##### RECORDS FOR THE TASK #####

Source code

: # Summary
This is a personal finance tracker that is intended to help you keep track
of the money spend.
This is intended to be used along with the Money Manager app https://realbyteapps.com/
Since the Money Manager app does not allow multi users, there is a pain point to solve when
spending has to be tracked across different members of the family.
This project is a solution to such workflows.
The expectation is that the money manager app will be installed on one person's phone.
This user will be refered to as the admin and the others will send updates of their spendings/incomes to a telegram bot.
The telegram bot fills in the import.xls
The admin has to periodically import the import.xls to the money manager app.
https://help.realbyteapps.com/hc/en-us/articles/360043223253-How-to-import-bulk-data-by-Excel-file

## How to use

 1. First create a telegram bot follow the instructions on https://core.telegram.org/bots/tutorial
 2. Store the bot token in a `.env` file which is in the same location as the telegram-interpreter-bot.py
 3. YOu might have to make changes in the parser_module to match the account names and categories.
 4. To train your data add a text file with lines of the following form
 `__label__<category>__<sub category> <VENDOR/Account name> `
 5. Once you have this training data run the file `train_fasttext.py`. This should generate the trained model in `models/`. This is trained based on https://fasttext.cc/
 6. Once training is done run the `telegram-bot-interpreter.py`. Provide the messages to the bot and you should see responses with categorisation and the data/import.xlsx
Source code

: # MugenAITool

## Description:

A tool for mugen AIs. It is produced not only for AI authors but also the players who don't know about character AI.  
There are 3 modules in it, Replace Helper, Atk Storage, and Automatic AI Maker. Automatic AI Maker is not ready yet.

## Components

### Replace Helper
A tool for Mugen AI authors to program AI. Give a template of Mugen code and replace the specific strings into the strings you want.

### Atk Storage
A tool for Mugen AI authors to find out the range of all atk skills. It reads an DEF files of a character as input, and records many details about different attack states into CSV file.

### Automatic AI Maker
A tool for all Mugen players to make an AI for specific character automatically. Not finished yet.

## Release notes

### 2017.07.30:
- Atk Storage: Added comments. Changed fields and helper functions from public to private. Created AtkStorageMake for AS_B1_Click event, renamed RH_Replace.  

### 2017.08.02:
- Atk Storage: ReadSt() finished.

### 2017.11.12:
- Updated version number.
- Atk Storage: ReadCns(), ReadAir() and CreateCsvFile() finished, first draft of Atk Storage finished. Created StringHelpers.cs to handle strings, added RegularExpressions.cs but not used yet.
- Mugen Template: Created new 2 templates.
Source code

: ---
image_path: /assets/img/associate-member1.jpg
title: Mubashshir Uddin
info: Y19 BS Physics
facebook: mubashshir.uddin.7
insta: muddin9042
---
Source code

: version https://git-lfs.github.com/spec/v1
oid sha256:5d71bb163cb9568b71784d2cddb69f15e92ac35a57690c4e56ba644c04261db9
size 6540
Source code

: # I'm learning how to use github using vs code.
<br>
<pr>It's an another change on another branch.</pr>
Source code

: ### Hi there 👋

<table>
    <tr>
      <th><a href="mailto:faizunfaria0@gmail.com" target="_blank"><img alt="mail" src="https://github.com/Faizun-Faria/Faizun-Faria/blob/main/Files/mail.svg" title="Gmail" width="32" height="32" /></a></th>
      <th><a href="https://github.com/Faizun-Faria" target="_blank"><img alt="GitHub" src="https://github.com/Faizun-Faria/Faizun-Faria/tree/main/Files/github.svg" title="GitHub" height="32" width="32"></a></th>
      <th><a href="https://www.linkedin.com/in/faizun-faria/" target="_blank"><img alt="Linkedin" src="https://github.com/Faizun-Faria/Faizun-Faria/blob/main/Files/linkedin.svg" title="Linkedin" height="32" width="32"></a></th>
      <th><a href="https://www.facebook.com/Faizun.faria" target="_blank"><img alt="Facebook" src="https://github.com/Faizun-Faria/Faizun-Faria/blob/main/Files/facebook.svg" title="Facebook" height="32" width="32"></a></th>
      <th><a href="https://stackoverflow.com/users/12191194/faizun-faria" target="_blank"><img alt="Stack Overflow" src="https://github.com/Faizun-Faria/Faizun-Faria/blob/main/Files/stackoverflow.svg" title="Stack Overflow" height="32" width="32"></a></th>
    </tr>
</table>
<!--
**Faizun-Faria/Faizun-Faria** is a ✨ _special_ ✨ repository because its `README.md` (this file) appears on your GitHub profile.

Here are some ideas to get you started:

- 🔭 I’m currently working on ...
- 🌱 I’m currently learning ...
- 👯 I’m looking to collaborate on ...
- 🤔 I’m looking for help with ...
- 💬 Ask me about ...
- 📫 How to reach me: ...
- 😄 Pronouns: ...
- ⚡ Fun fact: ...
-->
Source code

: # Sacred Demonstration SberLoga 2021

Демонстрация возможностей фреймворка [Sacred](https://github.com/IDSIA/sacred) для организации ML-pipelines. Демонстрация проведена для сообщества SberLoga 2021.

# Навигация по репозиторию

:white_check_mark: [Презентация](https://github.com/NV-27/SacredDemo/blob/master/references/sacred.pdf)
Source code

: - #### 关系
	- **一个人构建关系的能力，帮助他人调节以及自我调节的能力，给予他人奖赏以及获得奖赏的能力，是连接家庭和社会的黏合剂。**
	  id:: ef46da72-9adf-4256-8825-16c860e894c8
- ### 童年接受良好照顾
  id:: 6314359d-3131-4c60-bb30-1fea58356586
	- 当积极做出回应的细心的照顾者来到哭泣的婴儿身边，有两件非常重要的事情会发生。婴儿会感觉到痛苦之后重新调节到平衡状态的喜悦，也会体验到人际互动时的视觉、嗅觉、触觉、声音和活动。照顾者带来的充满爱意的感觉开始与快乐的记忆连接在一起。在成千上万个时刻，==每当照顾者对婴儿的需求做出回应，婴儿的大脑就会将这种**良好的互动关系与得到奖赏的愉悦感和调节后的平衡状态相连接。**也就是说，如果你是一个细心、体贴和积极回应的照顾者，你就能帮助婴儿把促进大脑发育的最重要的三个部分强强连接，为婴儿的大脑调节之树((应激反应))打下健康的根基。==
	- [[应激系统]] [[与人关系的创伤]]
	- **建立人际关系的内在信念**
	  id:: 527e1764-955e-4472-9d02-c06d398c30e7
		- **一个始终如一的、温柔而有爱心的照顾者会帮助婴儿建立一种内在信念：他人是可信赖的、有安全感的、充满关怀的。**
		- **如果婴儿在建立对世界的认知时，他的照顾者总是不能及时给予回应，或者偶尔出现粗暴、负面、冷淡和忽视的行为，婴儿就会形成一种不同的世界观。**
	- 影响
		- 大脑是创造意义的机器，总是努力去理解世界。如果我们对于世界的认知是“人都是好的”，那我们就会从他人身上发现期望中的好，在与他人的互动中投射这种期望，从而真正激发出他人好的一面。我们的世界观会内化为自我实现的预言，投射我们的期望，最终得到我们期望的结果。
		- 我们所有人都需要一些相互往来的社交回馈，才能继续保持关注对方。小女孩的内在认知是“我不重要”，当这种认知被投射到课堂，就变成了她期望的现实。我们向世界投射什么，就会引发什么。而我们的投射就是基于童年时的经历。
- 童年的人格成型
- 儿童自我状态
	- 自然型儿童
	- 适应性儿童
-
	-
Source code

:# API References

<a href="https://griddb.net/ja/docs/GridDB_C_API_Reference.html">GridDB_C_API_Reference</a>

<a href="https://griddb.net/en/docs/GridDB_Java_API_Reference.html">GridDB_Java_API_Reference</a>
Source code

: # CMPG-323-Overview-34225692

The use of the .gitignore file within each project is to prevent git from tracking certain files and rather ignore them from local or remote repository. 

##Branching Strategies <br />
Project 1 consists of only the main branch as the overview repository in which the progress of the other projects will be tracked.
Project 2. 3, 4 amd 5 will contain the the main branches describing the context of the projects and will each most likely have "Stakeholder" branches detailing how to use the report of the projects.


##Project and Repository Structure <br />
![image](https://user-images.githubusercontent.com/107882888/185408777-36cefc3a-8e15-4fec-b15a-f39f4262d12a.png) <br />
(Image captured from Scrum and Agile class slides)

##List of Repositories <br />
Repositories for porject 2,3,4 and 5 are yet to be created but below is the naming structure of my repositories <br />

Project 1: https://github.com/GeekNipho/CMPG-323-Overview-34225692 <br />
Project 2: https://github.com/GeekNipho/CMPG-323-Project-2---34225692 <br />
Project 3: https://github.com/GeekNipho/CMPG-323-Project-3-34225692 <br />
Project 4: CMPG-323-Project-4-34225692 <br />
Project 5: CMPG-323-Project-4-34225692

#####

> TASK INSTRUCTIONS
Above are records; repeat only the lines starting at the line with "- 💬 Ask me about ..." and ending at the line with "id:: 6314359d-3131-4c60-bb30-1fea58356586", exactly as they appear, both included.

> SOLVED EXERCISE
- 💬 Ask me about ...
- 📫 How to reach me: ...
- 😄 Pronouns: ...
- ⚡ Fun fact: ...
-->
Source code

: # Sacred Demonstration SberLoga 2021

Демонстрация возможностей фреймворка [Sacred](https://github.com/IDSIA/sacred) для организации ML-pipelines. Демонстрация проведена для сообщества SberLoga 2021.

# Навигация по репозиторию

:white_check_mark: [Презентация](https://github.com/NV-27/SacredDemo/blob/master/references/sacred.pdf)
Source code

: - #### 关系
	- **一个人构建关系的能力，帮助他人调节以及自我调节的能力，给予他人奖赏以及获得奖赏的能力，是连接家庭和社会的黏合剂。**
	  id:: ef46da72-9adf-4256-8825-16c860e894c8
- ### 童年接受良好照顾
  id:: 6314359d-3131-4c60-bb30-1fea58356586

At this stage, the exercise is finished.